At first Maarten is just aware of being uneasy and anxious, "this feeling of being absent while being fully conscious" and he knows, from the comments of his wife, that he must be behaving absent-mindedly. His hold on familiar certainties becomes shaky--he’s not sure of how the rooms in his house are arranged. His wife, Vera, is his anchor and he realizes that his behavior has become deeply disturbing to her, as well as incomprehensible to himself. As Maarten becomes increasingly forgetful and unable to function, Vera is alternately worried, exasperated, and profoundly understanding.

Finally, Maarten is institutionalized--his thoughts disintegrate--yet we know from his observations of "the utterly moronic community" that he still has some awareness of what is happening. Although he no longer recognizes his wife, he listens to "a woman" whisper that "the spring is almost beginning . . . ."

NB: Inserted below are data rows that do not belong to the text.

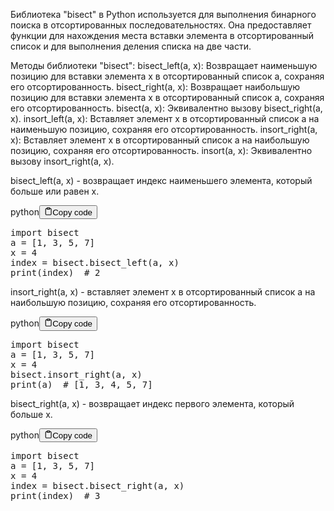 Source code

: <p>Библиотека "bisect" в Python используется для выполнения бинарного поиска в отсортированных последовательностях.
Она предоставляет функции для нахождения места вставки элемента в отсортированный список и для выполнения деления списка на две части.</p>
<p>Методы библиотеки "bisect":
bisect_left(a, x): Возвращает наименьшую позицию для вставки элемента x в отсортированный список а, сохраняя его отсортированность.
bisect_right(a, x): Возвращает наибольшую позицию для вставки элемента x в отсортированный список а, сохраняя его отсортированность.
bisect(a, x): Эквивалентно вызову bisect_right(a, x).
insort_left(a, x): Вставляет элемент x в отсортированный список a на наименьшую позицию, сохраняя его отсортированность.
insort_right(a, x): Вставляет элемент x в отсортированный список a на наибольшую позицию, сохраняя его отсортированность.
insort(a, x): Эквивалентно вызову insort_right(a, x).</p>
<p>bisect_left(a, x) - возвращает индекс наименьшего элемента, который больше или равен x.</p>
<div class="code-element"><div class="lang-line"><text>python</text><button class="copy-button" id="code7def7a5dc15a3c9d6725215301635d47b" onclick="copyCode(code7def7a5dc15a3c9d6725215301635d47, code7def7a5dc15a3c9d6725215301635d47b)"><svg stroke="currentColor" fill="none" stroke-width="2" viewBox="0 0 24 24" stroke-linecap="round" stroke-linejoin="round" class="h-4 w-4" height="1em" width="1em" xmlns="http://www.w3.org/2000/svg"><path d="M16 4h2a2 2 0 0 1 2 2v14a2 2 0 0 1-2 2H6a2 2 0 0 1-2-2V6a2 2 0 0 1 2-2h2"></path><rect x="8" y="2" width="8" height="4" rx="1" ry="1"></rect></svg><text>Copy code</text></button></div><div class="code" id="code7def7a5dc15a3c9d6725215301635d47"><div class="highlight"><pre><span></span><span class="kn">import</span> <span class="nn">bisect</span>
<span class="n">a</span> <span class="o">=</span> <span class="p">[</span><span class="mi">1</span><span class="p">,</span> <span class="mi">3</span><span class="p">,</span> <span class="mi">5</span><span class="p">,</span> <span class="mi">7</span><span class="p">]</span>
<span class="n">x</span> <span class="o">=</span> <span class="mi">4</span>
<span class="n">index</span> <span class="o">=</span> <span class="n">bisect</span><span class="o">.</span><span class="n">bisect_left</span><span class="p">(</span><span class="n">a</span><span class="p">,</span> <span class="n">x</span><span class="p">)</span>
<span class="nb">print</span><span class="p">(</span><span class="n">index</span><span class="p">)</span>  <span class="c1"># 2</span>
</pre></div></div></div>

<p>insort_right(a, x) - вставляет элемент x в отсортированный список a на наибольшую позицию, сохраняя его отсортированность.</p>
<div class="code-element"><div class="lang-line"><text>python</text><button class="copy-button" id="codea55366e6f4ec2d10801e1f46fae208c1b" onclick="copyCode(codea55366e6f4ec2d10801e1f46fae208c1, codea55366e6f4ec2d10801e1f46fae208c1b)"><svg stroke="currentColor" fill="none" stroke-width="2" viewBox="0 0 24 24" stroke-linecap="round" stroke-linejoin="round" class="h-4 w-4" height="1em" width="1em" xmlns="http://www.w3.org/2000/svg"><path d="M16 4h2a2 2 0 0 1 2 2v14a2 2 0 0 1-2 2H6a2 2 0 0 1-2-2V6a2 2 0 0 1 2-2h2"></path><rect x="8" y="2" width="8" height="4" rx="1" ry="1"></rect></svg><text>Copy code</text></button></div><div class="code" id="codea55366e6f4ec2d10801e1f46fae208c1"><div class="highlight"><pre><span></span><span class="kn">import</span> <span class="nn">bisect</span>
<span class="n">a</span> <span class="o">=</span> <span class="p">[</span><span class="mi">1</span><span class="p">,</span> <span class="mi">3</span><span class="p">,</span> <span class="mi">5</span><span class="p">,</span> <span class="mi">7</span><span class="p">]</span>
<span class="n">x</span> <span class="o">=</span> <span class="mi">4</span>
<span class="n">bisect</span><span class="o">.</span><span class="n">insort_right</span><span class="p">(</span><span class="n">a</span><span class="p">,</span> <span class="n">x</span><span class="p">)</span>
<span class="nb">print</span><span class="p">(</span><span class="n">a</span><span class="p">)</span>  <span class="c1"># [1, 3, 4, 5, 7]</span>
</pre></div></div></div>

<p>bisect_right(a, x) - возвращает индекс первого элемента, который больше x.</p>
<div class="code-element"><div class="lang-line"><text>python</text><button class="copy-button" id="code50168f271143882841232efc6f3bb729b" onclick="copyCode(code50168f271143882841232efc6f3bb729, code50168f271143882841232efc6f3bb729b)"><svg stroke="currentColor" fill="none" stroke-width="2" viewBox="0 0 24 24" stroke-linecap="round" stroke-linejoin="round" class="h-4 w-4" height="1em" width="1em" xmlns="http://www.w3.org/2000/svg"><path d="M16 4h2a2 2 0 0 1 2 2v14a2 2 0 0 1-2 2H6a2 2 0 0 1-2-2V6a2 2 0 0 1 2-2h2"></path><rect x="8" y="2" width="8" height="4" rx="1" ry="1"></rect></svg><text>Copy code</text></button></div><div class="code" id="code50168f271143882841232efc6f3bb729"><div class="highlight"><pre><span></span><span class="kn">import</span> <span class="nn">bisect</span>
<span class="n">a</span> <span class="o">=</span> <span class="p">[</span><span class="mi">1</span><span class="p">,</span> <span class="mi">3</span><span class="p">,</span> <span class="mi">5</span><span class="p">,</span> <span class="mi">7</span><span class="p">]</span>
<span class="n">x</span> <span class="o">=</span> <span class="mi">4</span>
<span class="n">index</span> <span class="o">=</span> <span class="n">bisect</span><span class="o">.</span><span class="n">bisect_right</span><span class="p">(</span><span class="n">a</span><span class="p">,</span> <span class="n">x</span><span class="p">)</span>
<span class="nb">print</span><span class="p">(</span><span class="n">index</span><span class="p">)</span>  <span class="c1"># 3</span>
</pre></div></div></div> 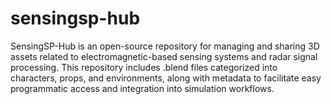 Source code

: # sensingsp-hub
SensingSP-Hub is an open-source repository for managing and sharing 3D assets related to electromagnetic-based sensing systems and radar signal processing. This repository includes .blend files categorized into characters, props, and environments, along with metadata to facilitate easy programmatic access and integration into simulation workflows.

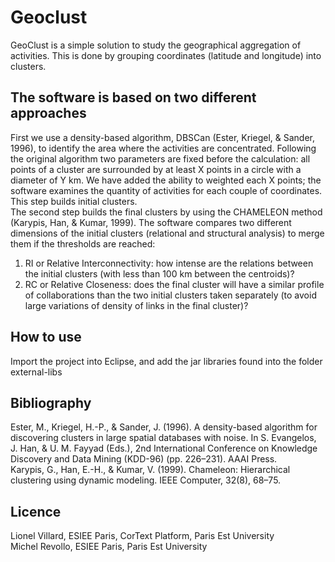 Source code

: # Geoclust

GeoClust is a simple solution to study the geographical aggregation of activities. This is done by grouping coordinates (latitude and longitude) into clusters. 

##  The software is based on two different approaches
First we use a density-based algorithm, DBSCan (Ester, Kriegel, & Sander, 1996), to identify the area where the activities are concentrated. Following the original algorithm two parameters are fixed before the calculation: all points of a cluster are surrounded by at least X points in a circle with a diameter of Y km. We have added the ability to weighted each X points; the software examines the quantity of activities for each couple of coordinates. This step builds initial clusters.  
The second step builds the final clusters by using the CHAMELEON method (Karypis, Han, & Kumar, 1999). The software compares two different dimensions of the initial clusters (relational and structural analysis) to merge them if the thresholds are reached:

1. RI or Relative Interconnectivity: how intense are the relations between the initial clusters (with less than 100 km between the centroids)? 
2.	RC or Relative Closeness: does the final cluster will have a similar profile of collaborations than the two initial clusters taken separately (to avoid large variations of density of links in the final cluster)? 

##  How to use
Import the project into Eclipse, and add the jar libraries found into the folder external-libs

##  Bibliography
Ester, M., Kriegel, H.-P., & Sander, J. (1996). A density-based algorithm for discovering clusters in large spatial databases with noise. In S. Evangelos, J. Han, & U. M. Fayyad (Eds.), 2nd International Conference on Knowledge Discovery and Data Mining (KDD-96) (pp. 226–231). AAAI Press.  
Karypis, G., Han, E.-H., & Kumar, V. (1999). Chameleon: Hierarchical clustering using dynamic modeling. IEEE Computer, 32(8), 68–75.

##  Licence

Lionel Villard, ESIEE Paris, CorText Platform, Paris Est University  
Michel Revollo, ESIEE Paris, Paris Est University
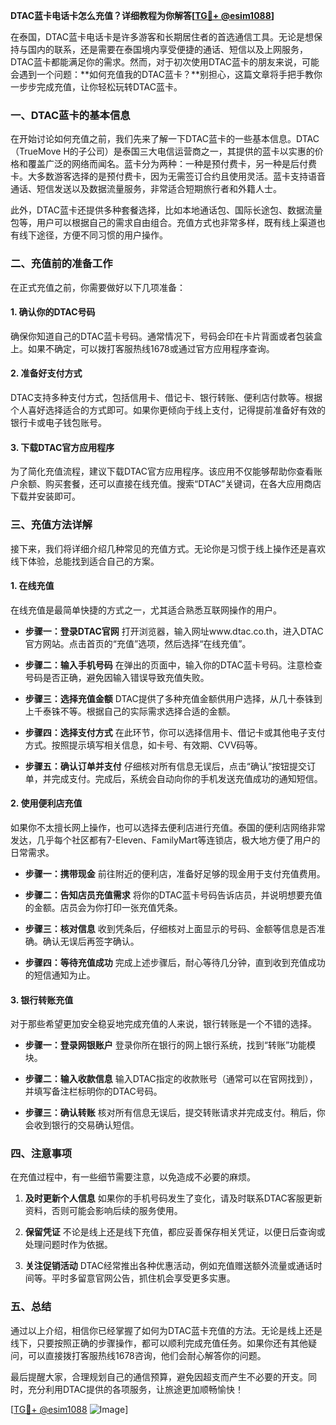 **DTAC蓝卡电话卡怎么充值？详细教程为你解答[[TG💪+ @esim1088](https://t.me/s/esim1088)]**

在泰国，DTAC蓝卡电话卡是许多游客和长期居住者的首选通信工具。无论是想保持与国内的联系，还是需要在泰国境内享受便捷的通话、短信以及上网服务，DTAC蓝卡都能满足你的需求。然而，对于初次使用DTAC蓝卡的朋友来说，可能会遇到一个问题：**如何充值我的DTAC蓝卡？**别担心，这篇文章将手把手教你一步步完成充值，让你轻松玩转DTAC蓝卡。

### 一、DTAC蓝卡的基本信息

在开始讨论如何充值之前，我们先来了解一下DTAC蓝卡的一些基本信息。DTAC（TrueMove H的子公司）是泰国三大电信运营商之一，其提供的蓝卡以实惠的价格和覆盖广泛的网络而闻名。蓝卡分为两种：一种是预付费卡，另一种是后付费卡。大多数游客选择的是预付费卡，因为无需签订合约且使用灵活。蓝卡支持语音通话、短信发送以及数据流量服务，非常适合短期旅行者和外籍人士。

此外，DTAC蓝卡还提供多种套餐选择，比如本地通话包、国际长途包、数据流量包等，用户可以根据自己的需求自由组合。充值方式也非常多样，既有线上渠道也有线下途径，方便不同习惯的用户操作。

### 二、充值前的准备工作

在正式充值之前，你需要做好以下几项准备：

#### 1. 确认你的DTAC号码
确保你知道自己的DTAC蓝卡号码。通常情况下，号码会印在卡片背面或者包装盒上。如果不确定，可以拨打客服热线1678或通过官方应用程序查询。

#### 2. 准备好支付方式
DTAC支持多种支付方式，包括信用卡、借记卡、银行转账、便利店付款等。根据个人喜好选择适合的方式即可。如果你更倾向于线上支付，记得提前准备好有效的银行卡或电子钱包账号。

#### 3. 下载DTAC官方应用程序
为了简化充值流程，建议下载DTAC官方应用程序。该应用不仅能够帮助你查看账户余额、购买套餐，还可以直接在线充值。搜索“DTAC”关键词，在各大应用商店下载并安装即可。

### 三、充值方法详解

接下来，我们将详细介绍几种常见的充值方式。无论你是习惯于线上操作还是喜欢线下体验，总能找到适合自己的方案。

#### 1. 在线充值
在线充值是最简单快捷的方式之一，尤其适合熟悉互联网操作的用户。

- **步骤一：登录DTAC官网**
  打开浏览器，输入网址www.dtac.co.th，进入DTAC官方网站。点击首页的“充值”选项，然后选择“在线充值”。

- **步骤二：输入手机号码**
  在弹出的页面中，输入你的DTAC蓝卡号码。注意检查号码是否正确，避免因输入错误导致充值失败。

- **步骤三：选择充值金额**
  DTAC提供了多种充值金额供用户选择，从几十泰铢到上千泰铢不等。根据自己的实际需求选择合适的金额。

- **步骤四：选择支付方式**
  在此环节，你可以选择信用卡、借记卡或其他电子支付方式。按照提示填写相关信息，如卡号、有效期、CVV码等。

- **步骤五：确认订单并支付**
  仔细核对所有信息无误后，点击“确认”按钮提交订单，并完成支付。完成后，系统会自动向你的手机发送充值成功的通知短信。

#### 2. 使用便利店充值
如果你不太擅长网上操作，也可以选择去便利店进行充值。泰国的便利店网络非常发达，几乎每个社区都有7-Eleven、FamilyMart等连锁店，极大地方便了用户的日常需求。

- **步骤一：携带现金**
  前往附近的便利店，准备好足够的现金用于支付充值费用。

- **步骤二：告知店员充值需求**
  将你的DTAC蓝卡号码告诉店员，并说明想要充值的金额。店员会为你打印一张充值凭条。

- **步骤三：核对信息**
  收到凭条后，仔细核对上面显示的号码、金额等信息是否准确。确认无误后再签字确认。

- **步骤四：等待充值成功**
  完成上述步骤后，耐心等待几分钟，直到收到充值成功的短信通知为止。

#### 3. 银行转账充值
对于那些希望更加安全稳妥地完成充值的人来说，银行转账是一个不错的选择。

- **步骤一：登录网银账户**
  登录你所在银行的网上银行系统，找到“转账”功能模块。

- **步骤二：输入收款信息**
  输入DTAC指定的收款账号（通常可以在官网找到），并填写备注栏标明你的DTAC号码。

- **步骤三：确认转账**
  核对所有信息无误后，提交转账请求并完成支付。稍后，你会收到银行的交易确认短信。

### 四、注意事项

在充值过程中，有一些细节需要注意，以免造成不必要的麻烦。

1. **及时更新个人信息**
   如果你的手机号码发生了变化，请及时联系DTAC客服更新资料，否则可能会影响后续的服务使用。

2. **保留凭证**
   不论是线上还是线下充值，都应妥善保存相关凭证，以便日后查询或处理问题时作为依据。

3. **关注促销活动**
   DTAC经常推出各种优惠活动，例如充值赠送额外流量或通话时间等。平时多留意官网公告，抓住机会享受更多实惠。

### 五、总结

通过以上介绍，相信你已经掌握了如何为DTAC蓝卡充值的方法。无论是线上还是线下，只要按照正确的步骤操作，都可以顺利完成充值任务。如果你还有其他疑问，可以直接拨打客服热线1678咨询，他们会耐心解答你的问题。

最后提醒大家，合理规划自己的通信预算，避免因超支而产生不必要的开支。同时，充分利用DTAC提供的各项服务，让旅途更加顺畅愉快！

[[TG💪+ @esim1088](https://t.me/s/esim1088) ![Image](https://i.postimg.cc/4NQfJmqS/Snipaste-2025-05-13-00-14-12.png)]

This is a remarkable novel, both for the power of its narrative technique, and for the existential and human issues that it raises. How do we make sense of the world? What is a life when recognition and memory are lost?

Also important is the sensitive depiction of marriage and aging: the long and lasting love of an elderly couple who have already endured much together (surviving World War II in Holland, and then the cultural dislocation of emigrating to the United States), how that love is challenged yet survives when one spouse is impaired; what it means to be parent to adult children; what it means to be retired from the world of work; how it is possible to both accept and deny the aging process.